No association between major depression with and without childhood adversity and the stress hormone copeptin

 

Introduction Major depressive disorder (MDD) is associated with adverse childhood experiences (ACE) and with hypothalamic-pituitary-adrenal (HPA) axis dysregulation. Copeptin, a cleavage product in the synthesis of arginine vasopressin, has been identified as a marker of the non-specific stress response. Children with ACE exhibit higher levels of copeptin compared to healthy controls (Krogh et al., 2013). In young adults, symptoms of depression and copeptin plasma concentrations were significantly associated (Thomsen et al., 2019). Our study aimed to disentangle the effects of MDD and ACE on copeptin in adults.

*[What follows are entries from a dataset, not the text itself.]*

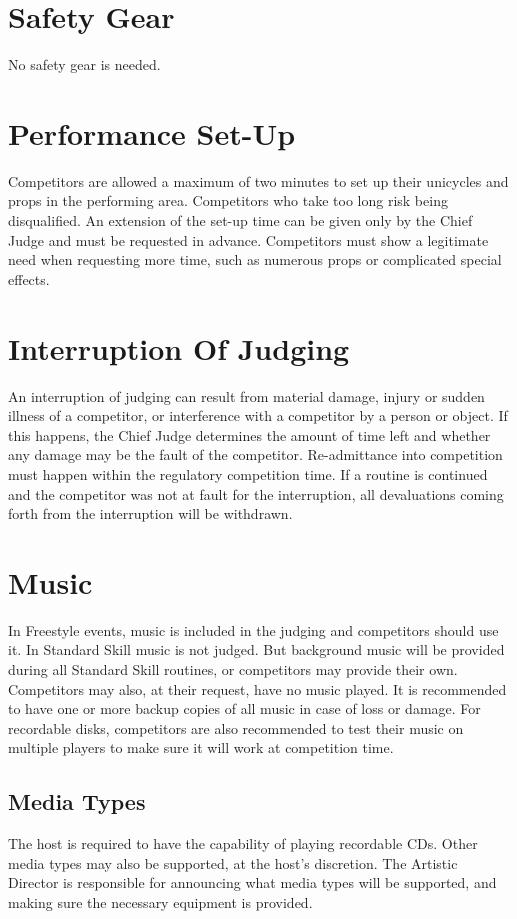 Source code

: \section{Safety Gear}
No safety gear is needed.

\section{Performance Set-Up}
Competitors are allowed a maximum of two minutes to set up their unicycles and props in the performing area.
Competitors who take too long risk being disqualified.
An extension of the set-up time can be given only by the Chief Judge and must be requested in advance.
Competitors must show a legitimate need when requesting more time, such as numerous props or complicated special effects.

\section{Interruption Of Judging}
An interruption of judging can result from material damage, injury or sudden illness of a competitor, or interference with a competitor by a person or object.
If this happens, the Chief Judge determines the amount of time left and whether any damage may be the fault of the competitor.
Re-admittance into competition must happen within the regulatory competition time.
If a routine is continued and the competitor was not at fault for the interruption, all devaluations coming forth from the interruption will be withdrawn.

\section{Music \label{sec:freestyle_music}}
In Freestyle events, music is included in the judging and competitors should use it.
In Standard Skill music is not judged.
But background music will be provided during all Standard Skill routines, or competitors may provide their own.
Competitors may also, at their request, have no music played.
It is recommended to have one or more backup copies of all music in case of loss or damage.
For recordable disks, competitors are also recommended to test their music on multiple players to make sure it will work at competition time.

\subsection{Media Types}
The host is required to have the capability of playing recordable CDs.
Other media types may also be supported, at the host's discretion.
The Artistic Director is responsible for announcing what media types will be supported, and making sure the necessary equipment is provided.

Methods We recruited 94 women (mean age: 34.03, SD: 10.9): 23 women with MDD and ACE, 24 women with MDD without ACE, 22 women with ACE without MDD, and 25 healthy controls. ACE was defined as repeated sexual or physical abuse at least once a month over at least one year before the age of 18. For MDD, all women had to meet MDD criteria according to DSM-IV. Copeptin plasma levels were measured with a radioimmunoassay.

Results The four groups did not differ in demographic variables. We found a significant effect of body mass index (BMI) on the plasma level of copeptin (r = -.210; p < .045), such that increasing BMI was associated with decreasing plasma levels of copeptin. After controlling for BMI, we found no significant main effect of MDD (F(1,85) = .017; p = .895) or of ACE (F(1,85) = .490; p = .486). The interaction between MDD and ACE was not significant, either.

Conclusion Neither MDD nor ACE were associated with altered plasma copeptin levels. Our results go in line with Krogh et al., 2013 and extend their findings by including ACE as an influencing factor. Our results contrast with Coelho et al., 2016 and Thomsen et al., 2019, indicating that altered copeptin levels after ACE or in MDD are predominantly found in children and young adults.